Happiness at Work – Where’s the Evidence?

The last 10 years has seen the growing acceptance of the idea that having happier employees makes good business sense. Whether that’s through the positive psychology of Martin Seligman, or management gurus like Shawn Achor (whose TED talk sparked my interest in the subject 4 years ago).

But where actually is the evidence which proves that happy people leads to happy business?

I recently attended a great lecture by Rob Briner on evidence based management. This approach states a starting point for making decisions about management should be based on critical thinking and the ‘best available evidence.’ Where best to go for evidence than scientific research?

A search of the CIPD’s database of scientific journals results in 11 articles on Happiness at Work, the most relevant being this academic journal by Cynthia D. Fisher in the International Journal of Management Review (2010).

Fisher conducted a review of the academic literature on happiness at work. She asked what makes people happier at work, and what are the consequences for people and organisations.

1.What are the causes of happiness at work?

  • Organisations through their culture and HR practices can increase people’s happiness. In particular, high performance work practices (such as high employee involvement) have been shown in 3 studies to be linked to increased profit.
  • The type of work people do has an impact on their happiness at work. A study showed work in which people lack variety and autonomy has a negative influence on their happiness.
  • People’s happiness can change throughout the day as a result of ‘transient events’, such as speaking to a colleague or getting good feedback. Studies have shown both can have a positive or negative impact on a person’s happiness.

2. How do you increase happiness at work?

  • Individuals can take action to increase their own happiness at work. For example, doing work which is connected to your values or a higher purpose.
  • Organizations can use specific interventions to increase employee’s happiness at work. A study showed a group of stressed sales executives took a 6 week CBT (behavioural therapy) course, which reduced employee turnover up to 2 years later.

‘Happiness at work is likely to be the glue that retains and motivates the high quality employees of the future.’

3. What are the consequences of happiness at work?

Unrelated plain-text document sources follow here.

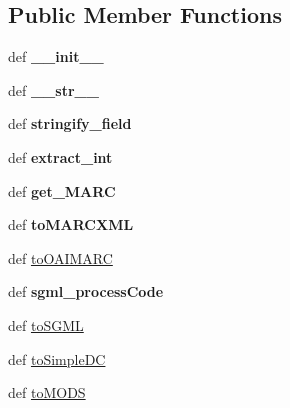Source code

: \subsection*{Public Member Functions}
\begin{DoxyCompactItemize}
\item 
\hypertarget{classcheshire3_1_1marc__utils_1_1_m_a_r_c_ae3e2489fc0b181598678243565802a01}{def {\bfseries \-\_\-\-\_\-init\-\_\-\-\_\-}}\label{classcheshire3_1_1marc__utils_1_1_m_a_r_c_ae3e2489fc0b181598678243565802a01}

\item 
\hypertarget{classcheshire3_1_1marc__utils_1_1_m_a_r_c_a162cf6631d5df10c955b438578f1e7d8}{def {\bfseries \-\_\-\-\_\-str\-\_\-\-\_\-}}\label{classcheshire3_1_1marc__utils_1_1_m_a_r_c_a162cf6631d5df10c955b438578f1e7d8}

\item 
\hypertarget{classcheshire3_1_1marc__utils_1_1_m_a_r_c_a4b7f071f36fa145e4288774a57972b8f}{def {\bfseries stringify\-\_\-field}}\label{classcheshire3_1_1marc__utils_1_1_m_a_r_c_a4b7f071f36fa145e4288774a57972b8f}

\item 
\hypertarget{classcheshire3_1_1marc__utils_1_1_m_a_r_c_af4a7724a4ad577452bcfff2f87517740}{def {\bfseries extract\-\_\-int}}\label{classcheshire3_1_1marc__utils_1_1_m_a_r_c_af4a7724a4ad577452bcfff2f87517740}

\item 
\hypertarget{classcheshire3_1_1marc__utils_1_1_m_a_r_c_ac282946443b388493fd6a21054e99f5a}{def {\bfseries get\-\_\-\-M\-A\-R\-C}}\label{classcheshire3_1_1marc__utils_1_1_m_a_r_c_ac282946443b388493fd6a21054e99f5a}

\item 
\hypertarget{classcheshire3_1_1marc__utils_1_1_m_a_r_c_aeeb210effcbfd7042c96bf18783540eb}{def {\bfseries to\-M\-A\-R\-C\-X\-M\-L}}\label{classcheshire3_1_1marc__utils_1_1_m_a_r_c_aeeb210effcbfd7042c96bf18783540eb}

\item 
def \hyperlink{classcheshire3_1_1marc__utils_1_1_m_a_r_c_a558837901617a82b316a0d0ddb8b3da9}{to\-O\-A\-I\-M\-A\-R\-C}
\item 
\hypertarget{classcheshire3_1_1marc__utils_1_1_m_a_r_c_a45ef03b912af8e702947e2c97ff1e744}{def {\bfseries sgml\-\_\-process\-Code}}\label{classcheshire3_1_1marc__utils_1_1_m_a_r_c_a45ef03b912af8e702947e2c97ff1e744}

\item 
def \hyperlink{classcheshire3_1_1marc__utils_1_1_m_a_r_c_af0b18c47242a60a3b657c50dbeaac893}{to\-S\-G\-M\-L}
\item 
def \hyperlink{classcheshire3_1_1marc__utils_1_1_m_a_r_c_a363c8fd51359a4cc31636ddfb4be709c}{to\-Simple\-D\-C}
\item 
def \hyperlink{classcheshire3_1_1marc__utils_1_1_m_a_r_c_a7c3bdc4b4e505a4e44d980322faba95f}{to\-M\-O\-D\-S}
\end{DoxyCompactItemize}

  • Happier people have a positive impact on organisations. A study showed the more people showed positivity at work the more likely they were to have better performance reviews and increases in pay.
  • Evidence suggests having a happier team of employees can lead to increased business performance. A study showed if a team feels more satisfied at work they are more likely to have satisfied customers.

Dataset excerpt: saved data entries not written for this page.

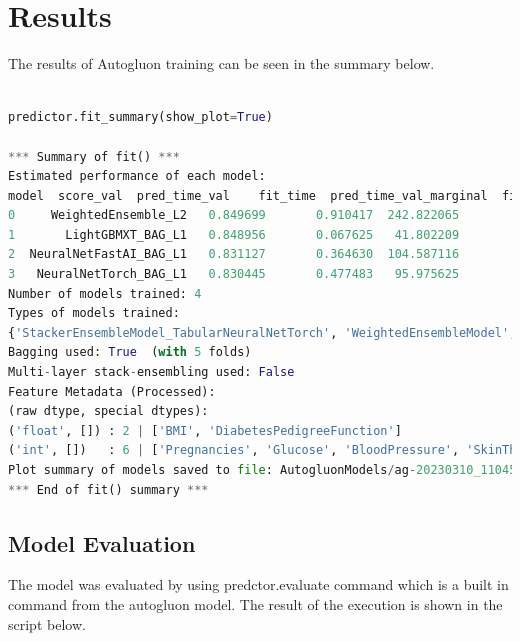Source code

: \documentclass[
]{article}
\begin{document}
\hypertarget{results}{%
\section{Results}\label{results}}

The results of Autogluon training can be seen in the summary below.

\begin{lstlisting}[language=python]

predictor.fit_summary(show_plot=True)

*** Summary of fit() ***
Estimated performance of each model:
model  score_val  pred_time_val    fit_time  pred_time_val_marginal  fit_time_marginal  stack_level  can_infer  fit_order
0     WeightedEnsemble_L2   0.849699       0.910417  242.822065                0.000679           0.457114            2       True          4
1       LightGBMXT_BAG_L1   0.848956       0.067625   41.802209                0.067625          41.802209            1       True          1
2  NeuralNetFastAI_BAG_L1   0.831127       0.364630  104.587116                0.364630         104.587116            1       True          2
3   NeuralNetTorch_BAG_L1   0.830445       0.477483   95.975625                0.477483          95.975625            1       True          3
Number of models trained: 4
Types of models trained:
{'StackerEnsembleModel_TabularNeuralNetTorch', 'WeightedEnsembleModel', 'StackerEnsembleModel_NNFastAiTabular', 'StackerEnsembleModel_LGB'}
Bagging used: True  (with 5 folds)
Multi-layer stack-ensembling used: False 
Feature Metadata (Processed):
(raw dtype, special dtypes):
('float', []) : 2 | ['BMI', 'DiabetesPedigreeFunction']
('int', [])   : 6 | ['Pregnancies', 'Glucose', 'BloodPressure', 'SkinThickness', 'Insulin', ...]
Plot summary of models saved to file: AutogluonModels/ag-20230310_110459/SummaryOfModels.html
*** End of fit() summary ***

\end{lstlisting}

\hypertarget{model-evaluation}{%
\subsection{Model Evaluation}\label{model-evaluation}}

The model was evaluated by using predctor.evaluate command which is a
built in command from the autogluon model. The result of the execution
is shown in the script below.
\end{document}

It is acknowledged there are other factors which cause people to be happy at work, examples include they could be a naturally positive or negative person. However, the review argues using initiatives which influence the above ‘levers’ can have a positive impact on both employee’s and organisations.

Do you agree?


Cynthia D. Fisher (2010). Happiness at Work. International Journal of Management Review Oxford: British Academy of Management.